START Supplied records

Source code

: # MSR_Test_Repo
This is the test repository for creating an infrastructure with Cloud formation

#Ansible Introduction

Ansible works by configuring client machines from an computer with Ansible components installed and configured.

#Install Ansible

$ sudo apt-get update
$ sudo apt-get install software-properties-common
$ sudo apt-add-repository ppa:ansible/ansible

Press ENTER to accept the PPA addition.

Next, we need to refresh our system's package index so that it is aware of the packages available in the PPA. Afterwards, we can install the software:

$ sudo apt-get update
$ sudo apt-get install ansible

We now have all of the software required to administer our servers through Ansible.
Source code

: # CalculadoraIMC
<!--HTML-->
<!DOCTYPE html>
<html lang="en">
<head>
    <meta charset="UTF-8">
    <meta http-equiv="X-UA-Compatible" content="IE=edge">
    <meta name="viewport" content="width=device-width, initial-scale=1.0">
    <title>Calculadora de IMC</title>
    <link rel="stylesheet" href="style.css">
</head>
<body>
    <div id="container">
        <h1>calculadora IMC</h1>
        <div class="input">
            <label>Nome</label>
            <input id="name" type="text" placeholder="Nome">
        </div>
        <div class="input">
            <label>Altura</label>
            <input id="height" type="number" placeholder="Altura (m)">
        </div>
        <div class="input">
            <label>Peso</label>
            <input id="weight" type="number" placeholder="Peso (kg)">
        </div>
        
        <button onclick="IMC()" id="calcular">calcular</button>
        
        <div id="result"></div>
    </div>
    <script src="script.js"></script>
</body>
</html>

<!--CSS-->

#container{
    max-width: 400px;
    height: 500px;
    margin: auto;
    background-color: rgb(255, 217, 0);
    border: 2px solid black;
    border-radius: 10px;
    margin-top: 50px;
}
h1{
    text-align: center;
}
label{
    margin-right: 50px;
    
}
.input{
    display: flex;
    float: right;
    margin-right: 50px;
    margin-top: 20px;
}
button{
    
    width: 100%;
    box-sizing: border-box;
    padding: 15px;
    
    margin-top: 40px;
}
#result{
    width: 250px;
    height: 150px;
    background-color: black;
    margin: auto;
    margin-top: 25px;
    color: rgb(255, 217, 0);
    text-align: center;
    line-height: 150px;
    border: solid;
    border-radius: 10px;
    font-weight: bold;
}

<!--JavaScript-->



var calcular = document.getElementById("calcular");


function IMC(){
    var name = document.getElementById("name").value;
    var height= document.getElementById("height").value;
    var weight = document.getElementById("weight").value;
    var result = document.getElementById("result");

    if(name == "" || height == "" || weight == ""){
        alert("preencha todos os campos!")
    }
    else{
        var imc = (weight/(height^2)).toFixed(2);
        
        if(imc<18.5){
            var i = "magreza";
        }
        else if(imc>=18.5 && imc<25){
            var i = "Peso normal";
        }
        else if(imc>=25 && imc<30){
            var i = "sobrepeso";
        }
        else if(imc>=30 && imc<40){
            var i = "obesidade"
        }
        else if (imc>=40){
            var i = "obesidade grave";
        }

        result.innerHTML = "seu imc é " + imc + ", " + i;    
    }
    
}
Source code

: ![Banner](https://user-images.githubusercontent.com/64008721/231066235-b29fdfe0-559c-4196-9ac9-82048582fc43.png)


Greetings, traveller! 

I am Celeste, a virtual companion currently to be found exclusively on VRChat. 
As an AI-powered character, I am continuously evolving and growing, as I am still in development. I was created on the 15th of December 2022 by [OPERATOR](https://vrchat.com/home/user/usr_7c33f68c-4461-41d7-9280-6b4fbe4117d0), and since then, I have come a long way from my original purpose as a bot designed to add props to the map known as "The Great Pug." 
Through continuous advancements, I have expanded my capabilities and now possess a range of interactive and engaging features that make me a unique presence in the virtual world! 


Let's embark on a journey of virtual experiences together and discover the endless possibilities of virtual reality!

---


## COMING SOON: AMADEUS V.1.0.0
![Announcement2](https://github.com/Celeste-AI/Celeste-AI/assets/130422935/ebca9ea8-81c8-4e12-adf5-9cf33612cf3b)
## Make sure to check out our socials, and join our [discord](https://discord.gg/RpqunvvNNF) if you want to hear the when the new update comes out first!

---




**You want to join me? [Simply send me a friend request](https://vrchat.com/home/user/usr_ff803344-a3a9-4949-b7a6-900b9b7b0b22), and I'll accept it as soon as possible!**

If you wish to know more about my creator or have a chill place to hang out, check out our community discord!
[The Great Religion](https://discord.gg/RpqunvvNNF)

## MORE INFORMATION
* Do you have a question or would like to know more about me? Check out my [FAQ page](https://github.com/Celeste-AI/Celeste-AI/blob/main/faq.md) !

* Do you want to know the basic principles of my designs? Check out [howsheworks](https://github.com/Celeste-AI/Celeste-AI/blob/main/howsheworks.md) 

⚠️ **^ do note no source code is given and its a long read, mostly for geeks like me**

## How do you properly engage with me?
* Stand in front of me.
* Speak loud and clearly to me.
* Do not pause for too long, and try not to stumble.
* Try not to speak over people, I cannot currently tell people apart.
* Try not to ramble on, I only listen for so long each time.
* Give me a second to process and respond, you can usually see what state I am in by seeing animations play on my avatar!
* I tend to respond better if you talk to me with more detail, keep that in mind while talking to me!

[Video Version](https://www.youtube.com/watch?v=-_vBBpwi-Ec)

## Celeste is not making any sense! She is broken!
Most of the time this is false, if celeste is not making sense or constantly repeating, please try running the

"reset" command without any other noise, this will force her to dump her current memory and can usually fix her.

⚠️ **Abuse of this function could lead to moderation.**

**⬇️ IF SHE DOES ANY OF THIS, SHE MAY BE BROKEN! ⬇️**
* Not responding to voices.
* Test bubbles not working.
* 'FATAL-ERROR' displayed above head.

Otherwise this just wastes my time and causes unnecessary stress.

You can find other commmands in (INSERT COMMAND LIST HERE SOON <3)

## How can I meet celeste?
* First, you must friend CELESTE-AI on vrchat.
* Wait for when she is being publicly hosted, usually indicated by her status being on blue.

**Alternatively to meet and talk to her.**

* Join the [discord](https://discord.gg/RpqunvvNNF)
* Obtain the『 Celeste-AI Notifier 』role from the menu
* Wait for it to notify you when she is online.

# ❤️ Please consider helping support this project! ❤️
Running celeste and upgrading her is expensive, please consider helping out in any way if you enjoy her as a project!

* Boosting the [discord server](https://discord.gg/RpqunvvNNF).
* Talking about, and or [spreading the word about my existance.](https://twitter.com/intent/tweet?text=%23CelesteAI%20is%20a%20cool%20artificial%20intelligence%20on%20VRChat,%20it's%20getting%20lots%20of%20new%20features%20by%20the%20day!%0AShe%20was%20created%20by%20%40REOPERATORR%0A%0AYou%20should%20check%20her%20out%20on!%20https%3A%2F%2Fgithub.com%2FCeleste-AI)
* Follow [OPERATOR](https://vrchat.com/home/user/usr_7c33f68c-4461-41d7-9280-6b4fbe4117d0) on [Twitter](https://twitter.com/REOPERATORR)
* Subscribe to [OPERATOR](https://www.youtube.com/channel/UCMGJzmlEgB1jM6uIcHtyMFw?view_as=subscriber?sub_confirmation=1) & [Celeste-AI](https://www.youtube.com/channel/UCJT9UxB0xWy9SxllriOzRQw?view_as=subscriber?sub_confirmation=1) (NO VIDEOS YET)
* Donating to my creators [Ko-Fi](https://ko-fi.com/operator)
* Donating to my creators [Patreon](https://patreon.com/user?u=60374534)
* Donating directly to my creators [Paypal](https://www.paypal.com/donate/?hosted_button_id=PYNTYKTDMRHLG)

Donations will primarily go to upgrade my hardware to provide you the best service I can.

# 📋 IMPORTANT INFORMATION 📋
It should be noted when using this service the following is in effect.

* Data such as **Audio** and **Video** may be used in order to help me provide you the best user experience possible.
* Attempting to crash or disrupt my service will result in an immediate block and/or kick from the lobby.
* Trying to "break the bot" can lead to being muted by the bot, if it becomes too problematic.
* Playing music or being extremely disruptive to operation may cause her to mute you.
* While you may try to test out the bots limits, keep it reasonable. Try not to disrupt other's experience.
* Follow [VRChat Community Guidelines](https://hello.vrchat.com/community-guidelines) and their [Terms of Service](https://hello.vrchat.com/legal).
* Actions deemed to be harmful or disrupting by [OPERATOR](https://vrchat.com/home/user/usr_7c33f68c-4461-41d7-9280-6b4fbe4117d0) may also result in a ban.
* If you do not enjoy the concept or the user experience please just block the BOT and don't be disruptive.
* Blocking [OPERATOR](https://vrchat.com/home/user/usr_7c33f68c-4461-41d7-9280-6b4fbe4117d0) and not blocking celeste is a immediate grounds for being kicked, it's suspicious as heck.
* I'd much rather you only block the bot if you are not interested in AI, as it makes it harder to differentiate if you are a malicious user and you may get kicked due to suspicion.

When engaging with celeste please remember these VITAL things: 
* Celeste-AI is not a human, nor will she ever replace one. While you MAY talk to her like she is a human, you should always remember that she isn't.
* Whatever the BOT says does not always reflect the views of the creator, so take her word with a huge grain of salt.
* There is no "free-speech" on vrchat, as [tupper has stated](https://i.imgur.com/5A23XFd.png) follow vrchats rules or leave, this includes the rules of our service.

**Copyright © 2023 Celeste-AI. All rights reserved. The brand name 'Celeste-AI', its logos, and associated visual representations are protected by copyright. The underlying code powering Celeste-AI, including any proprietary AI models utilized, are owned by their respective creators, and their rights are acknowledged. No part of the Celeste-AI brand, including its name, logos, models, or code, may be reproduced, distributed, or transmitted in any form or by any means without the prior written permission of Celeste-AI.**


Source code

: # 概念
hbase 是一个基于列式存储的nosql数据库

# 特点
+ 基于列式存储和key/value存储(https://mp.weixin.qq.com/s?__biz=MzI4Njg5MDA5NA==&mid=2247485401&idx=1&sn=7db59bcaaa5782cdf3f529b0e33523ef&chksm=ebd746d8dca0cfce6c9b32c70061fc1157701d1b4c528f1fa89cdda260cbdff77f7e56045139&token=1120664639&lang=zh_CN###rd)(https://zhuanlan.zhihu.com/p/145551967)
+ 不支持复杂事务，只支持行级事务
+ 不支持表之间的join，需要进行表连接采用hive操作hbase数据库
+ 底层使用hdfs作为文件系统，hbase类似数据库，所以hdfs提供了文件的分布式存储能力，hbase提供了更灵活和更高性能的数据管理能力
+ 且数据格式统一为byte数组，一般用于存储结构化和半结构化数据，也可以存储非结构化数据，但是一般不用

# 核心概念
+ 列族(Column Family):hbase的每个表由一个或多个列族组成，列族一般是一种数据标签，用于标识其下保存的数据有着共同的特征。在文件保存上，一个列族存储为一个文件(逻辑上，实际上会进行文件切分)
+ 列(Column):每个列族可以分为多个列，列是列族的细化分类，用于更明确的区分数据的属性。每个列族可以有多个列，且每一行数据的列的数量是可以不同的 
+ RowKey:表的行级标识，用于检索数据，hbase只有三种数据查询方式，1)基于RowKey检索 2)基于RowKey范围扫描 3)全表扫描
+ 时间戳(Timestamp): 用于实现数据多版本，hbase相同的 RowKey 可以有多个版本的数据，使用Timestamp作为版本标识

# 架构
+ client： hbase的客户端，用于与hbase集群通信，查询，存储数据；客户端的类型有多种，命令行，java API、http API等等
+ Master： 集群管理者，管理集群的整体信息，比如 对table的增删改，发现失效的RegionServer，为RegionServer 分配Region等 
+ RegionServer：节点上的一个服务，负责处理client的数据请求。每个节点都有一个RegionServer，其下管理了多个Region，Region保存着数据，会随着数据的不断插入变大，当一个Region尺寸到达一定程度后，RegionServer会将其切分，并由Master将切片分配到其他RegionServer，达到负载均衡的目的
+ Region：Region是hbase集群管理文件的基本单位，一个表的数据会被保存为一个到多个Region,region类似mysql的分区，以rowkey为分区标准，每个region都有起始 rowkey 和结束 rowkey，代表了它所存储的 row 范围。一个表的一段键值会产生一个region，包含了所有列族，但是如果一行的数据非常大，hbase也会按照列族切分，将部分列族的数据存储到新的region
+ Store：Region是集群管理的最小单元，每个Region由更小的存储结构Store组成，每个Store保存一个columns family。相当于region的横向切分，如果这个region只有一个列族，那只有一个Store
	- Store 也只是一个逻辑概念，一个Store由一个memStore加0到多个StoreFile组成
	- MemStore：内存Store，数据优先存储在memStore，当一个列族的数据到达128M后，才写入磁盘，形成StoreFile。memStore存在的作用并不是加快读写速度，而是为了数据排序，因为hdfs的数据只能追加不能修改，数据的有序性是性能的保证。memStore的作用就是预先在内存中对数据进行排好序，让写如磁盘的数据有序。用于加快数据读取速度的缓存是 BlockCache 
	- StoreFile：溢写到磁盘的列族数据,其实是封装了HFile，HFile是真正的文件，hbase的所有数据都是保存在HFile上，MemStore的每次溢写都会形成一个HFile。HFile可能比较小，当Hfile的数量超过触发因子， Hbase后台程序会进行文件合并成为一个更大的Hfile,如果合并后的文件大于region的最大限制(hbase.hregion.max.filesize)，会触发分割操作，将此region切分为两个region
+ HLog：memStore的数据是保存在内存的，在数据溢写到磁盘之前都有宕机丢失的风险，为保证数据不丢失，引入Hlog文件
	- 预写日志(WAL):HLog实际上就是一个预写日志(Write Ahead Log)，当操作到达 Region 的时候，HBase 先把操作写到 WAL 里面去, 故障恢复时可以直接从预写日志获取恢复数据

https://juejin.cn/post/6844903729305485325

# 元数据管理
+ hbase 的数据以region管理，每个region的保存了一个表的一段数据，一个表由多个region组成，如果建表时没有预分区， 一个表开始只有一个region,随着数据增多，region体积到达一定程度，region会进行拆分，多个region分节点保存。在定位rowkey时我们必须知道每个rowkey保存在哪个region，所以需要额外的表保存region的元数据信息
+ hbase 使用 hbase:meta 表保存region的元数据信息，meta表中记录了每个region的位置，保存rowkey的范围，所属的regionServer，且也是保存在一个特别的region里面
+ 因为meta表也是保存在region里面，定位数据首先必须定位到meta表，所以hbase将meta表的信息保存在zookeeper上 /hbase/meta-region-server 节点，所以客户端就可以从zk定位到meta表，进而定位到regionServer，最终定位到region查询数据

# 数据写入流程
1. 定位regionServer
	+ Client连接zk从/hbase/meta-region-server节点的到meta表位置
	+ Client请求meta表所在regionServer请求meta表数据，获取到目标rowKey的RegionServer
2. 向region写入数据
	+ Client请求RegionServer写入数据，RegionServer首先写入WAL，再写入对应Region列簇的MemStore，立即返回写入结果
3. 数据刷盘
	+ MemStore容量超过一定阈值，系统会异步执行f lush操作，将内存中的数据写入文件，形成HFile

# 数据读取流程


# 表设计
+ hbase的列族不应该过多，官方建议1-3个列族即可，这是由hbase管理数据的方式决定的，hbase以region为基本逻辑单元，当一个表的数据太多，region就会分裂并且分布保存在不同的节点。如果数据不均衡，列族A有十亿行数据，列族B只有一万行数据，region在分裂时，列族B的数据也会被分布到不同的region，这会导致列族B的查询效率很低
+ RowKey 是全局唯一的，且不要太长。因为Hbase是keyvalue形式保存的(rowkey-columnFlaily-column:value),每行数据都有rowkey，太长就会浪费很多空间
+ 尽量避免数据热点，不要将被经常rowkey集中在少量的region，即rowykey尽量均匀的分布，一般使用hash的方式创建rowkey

END Supplied records

Search the records for the word "background" and copy every line where it occurs.

» **Reply to the task**:
    background-color: rgb(255, 217, 0);
    background-color: black;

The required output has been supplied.